Article published on http://list25.com/

Thursday, May 5, 2016

25 Things Women Say That Men Misunderstand



You’ve probably tried learning French, Spanish, or German, but those are nothing compared to Woman (the language). Most scholars agree that the only thing more impossible than understanding the language of women is dividing by 0. You have no hope. Don’t even try. Whatever. See? You probably thought that all of that means you should just give up and not try anymore right? Wrong! Any woman will tell you that in the language of women, it means the complete opposite. Here are 25 things women say that men misunderstand.

Nothing - It is something. It is definitely something and you had better figure it out real quick.
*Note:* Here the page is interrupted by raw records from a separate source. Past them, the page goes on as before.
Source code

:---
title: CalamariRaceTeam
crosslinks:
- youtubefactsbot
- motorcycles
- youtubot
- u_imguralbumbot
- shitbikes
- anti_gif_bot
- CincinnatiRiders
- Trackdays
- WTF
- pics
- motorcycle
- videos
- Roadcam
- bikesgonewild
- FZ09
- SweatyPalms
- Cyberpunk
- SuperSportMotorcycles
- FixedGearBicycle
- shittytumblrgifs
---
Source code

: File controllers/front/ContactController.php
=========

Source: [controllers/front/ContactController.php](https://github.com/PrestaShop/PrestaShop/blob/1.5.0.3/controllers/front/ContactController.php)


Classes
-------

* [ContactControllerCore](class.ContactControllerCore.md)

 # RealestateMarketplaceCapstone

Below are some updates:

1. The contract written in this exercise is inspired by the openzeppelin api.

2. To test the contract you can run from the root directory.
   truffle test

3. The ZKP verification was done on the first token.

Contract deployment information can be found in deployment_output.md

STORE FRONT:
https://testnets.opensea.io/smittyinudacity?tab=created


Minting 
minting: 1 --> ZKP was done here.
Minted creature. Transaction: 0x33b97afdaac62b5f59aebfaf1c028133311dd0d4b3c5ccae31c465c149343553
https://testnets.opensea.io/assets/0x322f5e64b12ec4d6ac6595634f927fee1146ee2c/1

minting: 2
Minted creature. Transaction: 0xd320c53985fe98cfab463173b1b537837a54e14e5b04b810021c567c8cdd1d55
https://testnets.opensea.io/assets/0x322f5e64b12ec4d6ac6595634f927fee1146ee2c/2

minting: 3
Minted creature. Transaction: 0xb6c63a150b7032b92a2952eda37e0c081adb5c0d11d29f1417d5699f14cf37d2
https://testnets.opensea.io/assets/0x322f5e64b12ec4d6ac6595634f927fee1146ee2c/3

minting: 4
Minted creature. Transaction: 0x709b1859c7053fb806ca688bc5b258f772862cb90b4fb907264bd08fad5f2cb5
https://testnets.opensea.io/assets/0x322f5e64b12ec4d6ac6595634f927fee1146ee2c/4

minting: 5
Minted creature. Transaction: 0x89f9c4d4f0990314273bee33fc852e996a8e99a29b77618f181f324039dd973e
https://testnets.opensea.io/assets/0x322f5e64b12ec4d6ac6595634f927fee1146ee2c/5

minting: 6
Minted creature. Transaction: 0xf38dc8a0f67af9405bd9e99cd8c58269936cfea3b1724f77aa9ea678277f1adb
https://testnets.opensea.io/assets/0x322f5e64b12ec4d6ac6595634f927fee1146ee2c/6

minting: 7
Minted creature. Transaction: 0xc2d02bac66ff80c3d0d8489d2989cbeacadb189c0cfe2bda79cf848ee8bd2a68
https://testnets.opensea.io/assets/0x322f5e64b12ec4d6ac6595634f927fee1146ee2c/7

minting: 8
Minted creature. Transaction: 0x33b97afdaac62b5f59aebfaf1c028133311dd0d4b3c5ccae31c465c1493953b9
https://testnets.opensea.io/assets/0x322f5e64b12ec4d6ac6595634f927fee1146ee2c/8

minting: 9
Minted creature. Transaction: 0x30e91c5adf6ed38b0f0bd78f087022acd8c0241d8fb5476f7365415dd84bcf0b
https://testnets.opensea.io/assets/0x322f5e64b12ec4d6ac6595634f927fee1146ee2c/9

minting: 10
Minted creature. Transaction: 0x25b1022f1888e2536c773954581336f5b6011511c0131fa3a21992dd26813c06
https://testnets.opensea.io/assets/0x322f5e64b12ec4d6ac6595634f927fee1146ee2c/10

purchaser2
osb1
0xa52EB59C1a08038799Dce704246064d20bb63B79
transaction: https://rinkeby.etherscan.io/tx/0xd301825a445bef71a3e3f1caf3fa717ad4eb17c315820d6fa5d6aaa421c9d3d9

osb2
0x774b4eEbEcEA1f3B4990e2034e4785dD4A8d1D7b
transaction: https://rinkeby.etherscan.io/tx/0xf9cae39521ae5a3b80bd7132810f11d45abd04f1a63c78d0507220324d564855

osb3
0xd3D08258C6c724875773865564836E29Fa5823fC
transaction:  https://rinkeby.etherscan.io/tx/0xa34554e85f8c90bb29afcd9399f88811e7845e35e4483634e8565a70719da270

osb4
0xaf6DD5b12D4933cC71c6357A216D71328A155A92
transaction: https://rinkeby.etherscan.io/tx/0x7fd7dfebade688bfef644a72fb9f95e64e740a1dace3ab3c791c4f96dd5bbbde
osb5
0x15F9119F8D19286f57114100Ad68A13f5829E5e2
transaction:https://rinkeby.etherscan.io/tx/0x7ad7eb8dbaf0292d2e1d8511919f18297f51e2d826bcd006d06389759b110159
Do I look fat in this? - A better translation would be “Do you think I’m ugly?” and the answer is categorically “no”.


Go ahead - Do not misconstrue this as permission. In fact, it’s more of a dare. Actually, its always a dare. Don’t do it.


No - It means “no”.


Yes - In most cases this also means no. There are exceptions but they are very hard to distinguish.


Maybe - Still no.


It would be nice if… - Everything following the “if” is meant to be interpreted as an unconditional order.


Fine - This means the argument is over and you lost.


It's okay - It’s never okay. This only means that she needs some time to figure out your punishment.


Are you listening? - You are not listening. There is no way to recover from this.


It's up to you - If you think this means you have freedom to choose then you are very, very mistaken. A much better translation would be “It’s up to you…to select the right choice which I know but I am not going to tell you because you should know.” Making the wrong choice will usually result in an “It’s okay.


*Loud sigh* - You might not think so, but this is actually a word and it can roughly be translated as “I can’t believe I have to stand here and put up with your stupidity”.


5 minutes - This depends on context. If she is getting dressed then it is most likely somewhere between 30 and 40 minutes. If you are watching TV then it is closer to 0 minutes. As in “why are you watching TV right now when you should be doing something productive?”


Whatever - This is like “fine” except significantly worse. In fact, many times it will follow Are you listening?


Thanks - It means thanks. Say “you’re welcome”.


Thanks a lot - It’s a very small distinction but this is actually the opposite of “thanks”. Under no circumstances should you say “you’re welcome”. Typically that would land you back at #12 (Whatever).


Don't worry about it - This means she has told you to do something (possibly more than once) and she is now going to do it herself. Any further inquiries on your part will most likely result in *loud sigh*.


We can go anywhere you want - In most cases this means “You had better choose my favorite restaurant”.


We need to talk - You’re dead.


What are you doing? - This is actually not a question. It’s a statement akin to “You’re doing it wrong.”


Do you have to do this now? - Also not a question. It means stop doing what you’re doing and prepare for further orders.


You have to learn to communicate - “Communicate” can also be translated as “agree with me”.


I'm not upset - She’s upset.


We need… - She wants…


I don't want to talk about it - She wants you to go away because she is still building up evidence against you.